You can over tighten them too. 

Torque wrench is the correct way to do it.


----------



## Deco (Nov 14, 2009)

Mark13;926644 said:


> On my Western Unimount I have been going thru cutting edge bolts like they are going out of style. In the past 2 winters I'd break maybe 1 per winter. I've gone thru about a dozen of them so far this year and currently have 5 out of the 8 broke after plowing for 3hrs this morning. I'm using normal carriage bolts (same type of bolts from the first 2 years) and tightening them down with a dewalt 18v impact (about 300ft/lb). Any ideas?


you need NYLOCK NUTS (nuts with plastic so they dont back out )wesport


----------



## cretebaby (Aug 23, 2008)

t.i.b;928474 said:


> ive had nothing but trouble with grade 5's ive snapped atleast 24 this yr. i have 2 fisher dealers near me and the 1 sells grade 5 the other grade 9. i havnt had a problem with the grade 9's yet. i tack the nuts to the bolts also.


I've never heard of grade 9's.


----------



## Deco (Nov 14, 2009)

no one has mentioned ,including him , what type NUTS he is using . 

NYLOCKS are the key ,


----------



## t.i.b (Jan 17, 2009)

nylocks come with the grade 5's the grade 9's are black and instead of having the lines on the head to indicate grade they have 2 circles like a bullseye. the grade 9's come with lock washers and nuts. it never crossed my mind about over tighting. b$b do you have the torque specs?


----------



## dheavychevy38 (Nov 19, 2008)

Steel type lock nuts are the proper ones.


----------



## Deco (Nov 14, 2009)

dheavychevy38;928732 said:


> Steel type lock nuts are the proper ones.

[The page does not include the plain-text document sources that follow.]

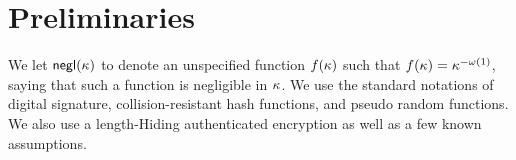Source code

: \section{Preliminaries}\label{sec:pre}
We let ${\mathsf{negl}}(\kappa)$ to denote an unspecified
function $f(\kappa)$ such that
$f(\kappa) ={\kappa}^{-\omega(1)}$, saying that such a
function is negligible in $\kappa$.
We use the standard notations of digital signature,
collision-resistant hash functions, and pseudo random
functions.
We also use a length-Hiding authenticated encryption as well as a few
known assumptions.


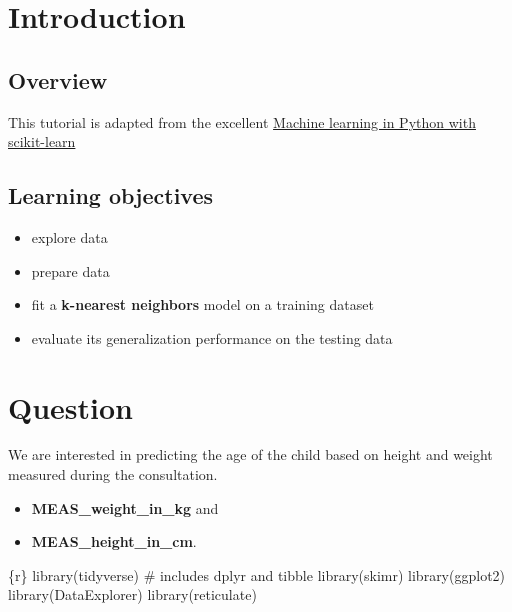 \documentclass[
  letterpaper,
  DIV=11,
  numbers=noendperiod,
  oneside]{scrreprt}
\newenvironment{Shaded}{\begin{snugshade}}{\end{snugshade}}
\newcommand{\CommentTok}[1]{\textcolor[rgb]{0.37,0.37,0.37}{#1}}
\newcommand{\FunctionTok}[1]{\textcolor[rgb]{0.28,0.35,0.67}{#1}}
\newcommand{\InformationTok}[1]{\textcolor[rgb]{0.37,0.37,0.37}{#1}}
\newcommand{\NormalTok}[1]{\textcolor[rgb]{0.00,0.23,0.31}{#1}}
\providecommand{\tightlist}{%
  \setlength{\itemsep}{0pt}\setlength{\parskip}{0pt}}\usepackage{longtable,booktabs,array}
\begin{document}
\hypertarget{introduction-16}{%
\section{Introduction}\label{introduction-16}}

\hypertarget{overview-9}{%
\subsection{Overview}\label{overview-9}}

This tutorial is adapted from the excellent
\href{https://www.fun-mooc.fr/en/courses/machine-learning-python-scikit-learn/}{Machine
learning in Python with scikit-learn}

\hypertarget{learning-objectives-10}{%
\subsection{Learning objectives}\label{learning-objectives-10}}

\begin{itemize}
\tightlist
\item
  explore data
\item
  prepare data
\item
  fit a \textbf{k-nearest neighbors} model on a training dataset
\item
  evaluate its generalization performance on the testing data
\end{itemize}

\hypertarget{question}{%
\section{Question}\label{question}}

We are interested in predicting the age of the child based on height and
weight measured during the consultation.

\begin{itemize}
\tightlist
\item
  \textbf{MEAS\_weight\_in\_kg} and
\item
  \textbf{MEAS\_height\_in\_cm}.
\end{itemize}

\begin{Shaded}
\begin{Highlighting}[]
\InformationTok{\textasciigrave{}\textasciigrave{}\textasciigrave{}\{r\}}
\FunctionTok{library}\NormalTok{(tidyverse) }\CommentTok{\# includes dplyr and tibble}
\FunctionTok{library}\NormalTok{(skimr)}
\FunctionTok{library}\NormalTok{(ggplot2)}
\FunctionTok{library}\NormalTok{(DataExplorer)}
\FunctionTok{library}\NormalTok{(reticulate)}
\InformationTok{\textasciigrave{}\textasciigrave{}\textasciigrave{}}
\end{Highlighting}
\end{Shaded}
\end{document}

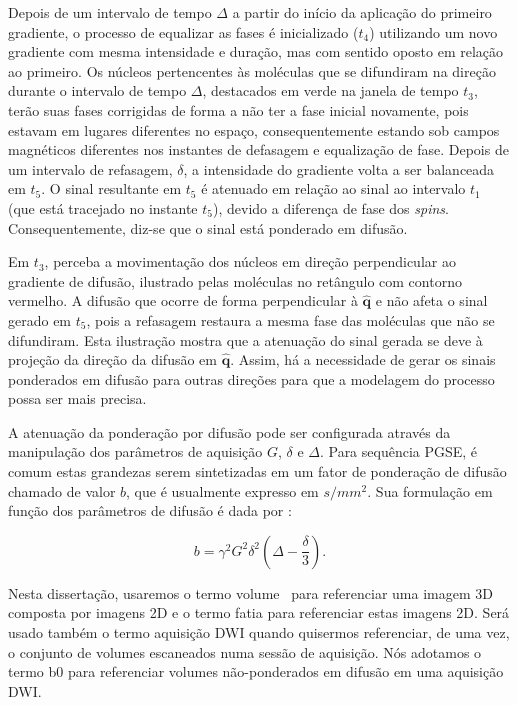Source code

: \documentclass[
    12pt,                %
    oneside,            %
    a4paper,            %
    english,            %
    french,                %
    spanish,            %
    brazil                %
    ]{abntex2}
\begin{document}
Depois de um intervalo de tempo $\Delta$ a partir do início da aplicação do primeiro gradiente, o processo de equalizar as fases é inicializado ($t_4$) utilizando um novo gradiente com mesma intensidade e duração, mas com sentido oposto em relação ao primeiro. Os núcleos pertencentes às moléculas que se difundiram na direção durante o intervalo de tempo $\Delta$, destacados em verde na janela de tempo $t_3$, terão suas fases corrigidas de forma a não ter a fase inicial novamente, pois estavam em lugares diferentes no espaço, consequentemente estando sob campos magnéticos diferentes nos instantes de defasagem e equalização de fase. Depois de um intervalo de refasagem, $\delta$, a intensidade do gradiente volta a ser balanceada em $t_5$.
O sinal resultante em $t_5$ é atenuado em relação ao sinal ao intervalo $t_1$ (que está tracejado no instante $t_5$), devido a diferença de fase dos \textit{spins}. Consequentemente, diz-se que o sinal está ponderado em difusão.

Em $t_3$, perceba a movimentação dos núcleos em direção perpendicular ao gradiente de difusão, ilustrado pelas moléculas no retângulo com contorno vermelho. A difusão que ocorre de forma perpendicular à $\mathbf{\hat{q}}$ e não afeta o sinal gerado em $t_5$, pois a refasagem restaura a mesma fase das moléculas que não se difundiram. Esta ilustração mostra que a atenuação do sinal gerada se deve à projeção da direção da difusão em $\mathbf{\hat{q}}$. Assim, há a necessidade de gerar os sinais ponderados em difusão para outras direções para que a modelagem do processo possa ser mais precisa.

A atenuação da ponderação por difusão pode ser configurada através da manipulação dos parâmetros de aquisição  $G$,  $\delta$ e $\Delta$. Para sequência PGSE, é comum estas grandezas serem sintetizadas em um fator de ponderação de difusão chamado de valor $b$, que é usualmente expresso em $s/mm^2$. Sua formulação em função dos parâmetros de difusão é dada por \cite{DTI_Handbook}:

\begin{equation}
\label{eq::bvalue}
    b = \gamma^2G^2\delta^2(\Delta - \frac{\delta}{3}).
\end{equation}

Nesta dissertação, usaremos o termo \textsf{volume} ~para referenciar uma imagem 3D composta por imagens 2D e o termo \textsf{fatia} para referenciar estas imagens 2D. Será usado também o termo \textsf{aquisição DWI} quando quisermos referenciar, de uma vez, o conjunto de volumes escaneados numa sessão de aquisição. Nós adotamos o termo \textsf{b0}  para referenciar volumes não-ponderados em difusão em uma aquisição DWI.
\end{document}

what'd you think i meant , plastic ? :laughing:


----------



## Mark13 (Dec 3, 2006)

Deco;928549 said:


> you need NYLOCK NUTS (nuts with plastic so they dont back out )wesport





Deco;928555 said:


> no one has mentioned ,including him , what type NUTS he is using .
> 
> NYLOCKS are the key ,


So I can't use lock washers and a standard nut?


----------



## B&B (Nov 4, 2006)

Lose the lock washers and hex nuts Mark. Use a crimp nut instead. Technically called a "torque prevailing nut".


----------



## 2COR517 (Oct 23, 2008)

The best ones are the nuts that have a dimple on three of the flats. They work *mulch* better than the nylocks. But lockwashers really should work if you get them tightened properly.


----------



## Mark13 (Dec 3, 2006)

B&B;928763 said:


> Lose the lock washers and hex nuts Mark. Use a crimp nut instead. Technically called a "torque prevailing nut".

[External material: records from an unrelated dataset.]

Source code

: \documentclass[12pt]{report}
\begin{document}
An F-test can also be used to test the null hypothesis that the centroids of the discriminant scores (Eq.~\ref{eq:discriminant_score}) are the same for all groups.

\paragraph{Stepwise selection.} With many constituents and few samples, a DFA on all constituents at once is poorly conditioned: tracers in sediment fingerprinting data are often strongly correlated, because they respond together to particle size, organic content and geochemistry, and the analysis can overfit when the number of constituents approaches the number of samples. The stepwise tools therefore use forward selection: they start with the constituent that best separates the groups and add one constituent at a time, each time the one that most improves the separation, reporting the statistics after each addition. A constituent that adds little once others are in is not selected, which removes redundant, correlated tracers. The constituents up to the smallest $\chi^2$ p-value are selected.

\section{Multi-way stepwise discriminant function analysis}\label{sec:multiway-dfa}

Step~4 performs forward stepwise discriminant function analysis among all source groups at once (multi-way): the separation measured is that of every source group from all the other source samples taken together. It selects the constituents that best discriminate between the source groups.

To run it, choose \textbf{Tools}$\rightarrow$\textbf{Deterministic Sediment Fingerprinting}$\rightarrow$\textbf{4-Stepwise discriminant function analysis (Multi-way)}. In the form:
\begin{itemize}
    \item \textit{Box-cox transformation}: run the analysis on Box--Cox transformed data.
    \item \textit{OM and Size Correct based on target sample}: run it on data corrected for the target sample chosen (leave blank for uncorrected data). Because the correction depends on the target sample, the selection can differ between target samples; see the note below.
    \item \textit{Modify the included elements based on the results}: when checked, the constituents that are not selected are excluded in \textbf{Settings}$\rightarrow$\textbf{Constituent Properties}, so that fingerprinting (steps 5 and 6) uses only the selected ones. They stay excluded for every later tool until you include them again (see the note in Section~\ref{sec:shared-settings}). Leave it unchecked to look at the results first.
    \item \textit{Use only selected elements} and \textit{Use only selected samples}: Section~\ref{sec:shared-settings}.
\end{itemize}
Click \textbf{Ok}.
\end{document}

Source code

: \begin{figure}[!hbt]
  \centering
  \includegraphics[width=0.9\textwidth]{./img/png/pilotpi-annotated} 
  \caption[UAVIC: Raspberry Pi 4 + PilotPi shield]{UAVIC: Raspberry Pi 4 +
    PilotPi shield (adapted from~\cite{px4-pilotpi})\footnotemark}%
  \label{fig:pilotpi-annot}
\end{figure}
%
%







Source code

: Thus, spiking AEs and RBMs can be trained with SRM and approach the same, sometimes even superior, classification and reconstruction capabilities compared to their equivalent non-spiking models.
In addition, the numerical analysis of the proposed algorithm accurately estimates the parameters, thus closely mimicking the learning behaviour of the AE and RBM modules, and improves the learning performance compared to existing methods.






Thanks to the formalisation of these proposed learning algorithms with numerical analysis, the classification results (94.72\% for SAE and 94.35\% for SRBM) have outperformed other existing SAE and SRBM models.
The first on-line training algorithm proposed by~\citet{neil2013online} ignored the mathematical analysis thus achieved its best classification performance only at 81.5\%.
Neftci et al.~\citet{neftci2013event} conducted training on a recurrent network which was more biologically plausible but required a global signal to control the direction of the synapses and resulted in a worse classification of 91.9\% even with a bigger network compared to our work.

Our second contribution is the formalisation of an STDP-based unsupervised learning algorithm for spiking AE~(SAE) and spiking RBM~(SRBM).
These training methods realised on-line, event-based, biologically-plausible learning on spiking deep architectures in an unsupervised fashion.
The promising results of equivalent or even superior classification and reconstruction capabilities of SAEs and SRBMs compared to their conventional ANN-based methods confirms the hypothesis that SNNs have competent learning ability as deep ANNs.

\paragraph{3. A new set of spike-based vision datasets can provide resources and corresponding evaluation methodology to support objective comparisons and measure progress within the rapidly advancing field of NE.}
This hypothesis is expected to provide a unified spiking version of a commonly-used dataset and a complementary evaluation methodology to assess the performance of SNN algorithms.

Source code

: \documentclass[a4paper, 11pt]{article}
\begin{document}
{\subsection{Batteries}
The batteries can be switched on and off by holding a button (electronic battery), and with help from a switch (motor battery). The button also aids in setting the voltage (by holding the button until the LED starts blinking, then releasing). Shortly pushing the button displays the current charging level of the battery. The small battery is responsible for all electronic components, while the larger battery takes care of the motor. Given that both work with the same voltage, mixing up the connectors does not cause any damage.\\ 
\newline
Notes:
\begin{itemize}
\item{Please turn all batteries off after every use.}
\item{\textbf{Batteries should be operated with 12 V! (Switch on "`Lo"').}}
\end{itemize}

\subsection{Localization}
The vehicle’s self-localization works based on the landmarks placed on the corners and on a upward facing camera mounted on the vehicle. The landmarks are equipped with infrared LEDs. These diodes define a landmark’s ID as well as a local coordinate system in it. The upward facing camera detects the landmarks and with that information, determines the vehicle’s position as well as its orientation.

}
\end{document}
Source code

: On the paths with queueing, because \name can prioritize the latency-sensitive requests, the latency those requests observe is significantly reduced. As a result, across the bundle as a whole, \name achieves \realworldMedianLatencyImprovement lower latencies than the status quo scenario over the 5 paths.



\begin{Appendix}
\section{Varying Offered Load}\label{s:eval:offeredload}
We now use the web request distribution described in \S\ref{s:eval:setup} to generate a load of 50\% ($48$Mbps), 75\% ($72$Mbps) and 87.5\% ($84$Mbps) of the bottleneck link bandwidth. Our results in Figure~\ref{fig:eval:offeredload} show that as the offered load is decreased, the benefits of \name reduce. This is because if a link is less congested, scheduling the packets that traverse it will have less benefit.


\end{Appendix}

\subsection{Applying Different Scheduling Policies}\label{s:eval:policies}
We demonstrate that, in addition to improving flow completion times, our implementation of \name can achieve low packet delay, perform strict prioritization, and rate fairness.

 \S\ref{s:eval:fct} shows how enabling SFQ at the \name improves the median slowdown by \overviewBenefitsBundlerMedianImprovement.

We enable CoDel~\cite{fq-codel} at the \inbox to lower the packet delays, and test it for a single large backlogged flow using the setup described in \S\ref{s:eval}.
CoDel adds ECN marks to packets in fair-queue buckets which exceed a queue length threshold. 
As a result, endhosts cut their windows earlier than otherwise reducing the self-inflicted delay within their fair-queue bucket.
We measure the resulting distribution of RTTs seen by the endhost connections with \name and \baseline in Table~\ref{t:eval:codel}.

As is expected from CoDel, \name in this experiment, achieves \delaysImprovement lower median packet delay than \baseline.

I'll have to look for some of those, don't think I have ever heard of them before.


----------



## B&B (Nov 4, 2006)

I'll bet you have seen them before you just didn't realize it. Any good fastener shop will have them. Here's what you're looking for..


----------



## Deco (Nov 14, 2009)

BB , nylocks ??


----------



## 2COR517 (Oct 23, 2008)

Mark, the nuts B&B is refering to will probably feel like they are the wrong thread. They are quite tight. They work great.


----------



## B&B (Nov 4, 2006)

Deco;928794 said:


> BB , nylocks ??


Nope, torque prevailing nuts. Two different things. Nylocks are soft.


----------



## Deco (Nov 14, 2009)

B&B;928811 said:


> Nope, torque prevailing nuts. Two different things. Nylocks are soft.


rodger that ....


----------



## dheavychevy38 (Nov 19, 2008)

Thats what I meant when I said steel thank you b&b Mark go to botts they have them and they aren't that bad on the price. Go to the old building talk to gordy and tell him what you are doing he'll get you the right stuff.


----------



## Mark13 (Dec 3, 2006)

dheavychevy38;928830 said:


> Thats what I meant when I said steel thank you b&b Mark go to botts they have them and they aren't that bad on the price. Go to the old building talk to gordy and tell him what you are doing he'll get you the right stuff.


Ya, I'll stop in there tomarrow. I was just there thursday and talked to Pat, had to get some plow pins and stuff. Should have gotten bolts then.

Arn't those torque prevailing nuts like lugnuts B&B? They look quite similar to the ones on atvs.


----------



## B&B (Nov 4, 2006)

Mark13;928845 said:


> Arn't those torque prevailing nuts like lugnuts B&B? They look quite similar to the ones on atvs.


They do look similar but the taper is on the opposite end and not designed to seat into the object you're tightening it against (unlike the wheel on an ATV for example). The tapered side is where the nut is crimped closed in order to create an interference fit with the bolt to hold the torque.


----------



## Mark13 (Dec 3, 2006)

B&B;928893 said:


> They do look similar but the taper is on the opposite end and not designed to seat into the object you're tightening it against (unlike the wheel on an ATV for example). The tapered side is where the nut is crimped closed in order to create an interference fit with the bolt to hold the torque.


Ok, I'll see what I can find tomarrow. Probably will try Fastenal.


----------



## B&B (Nov 4, 2006)

Fastenal will have exactly what you need.  They refer to them as "top lock nuts" and a box of 25 will be around $12.


----------



## plowking15 (Jan 16, 2010)

We've gotten some of our plow bolts,shoe bolts at fastenal. When we install bolts on our cutting edges on trucks,grader, we have one person tightening with an air gun whlie another person is hitting the head of the bolt with a small sledge hammer. plowking


----------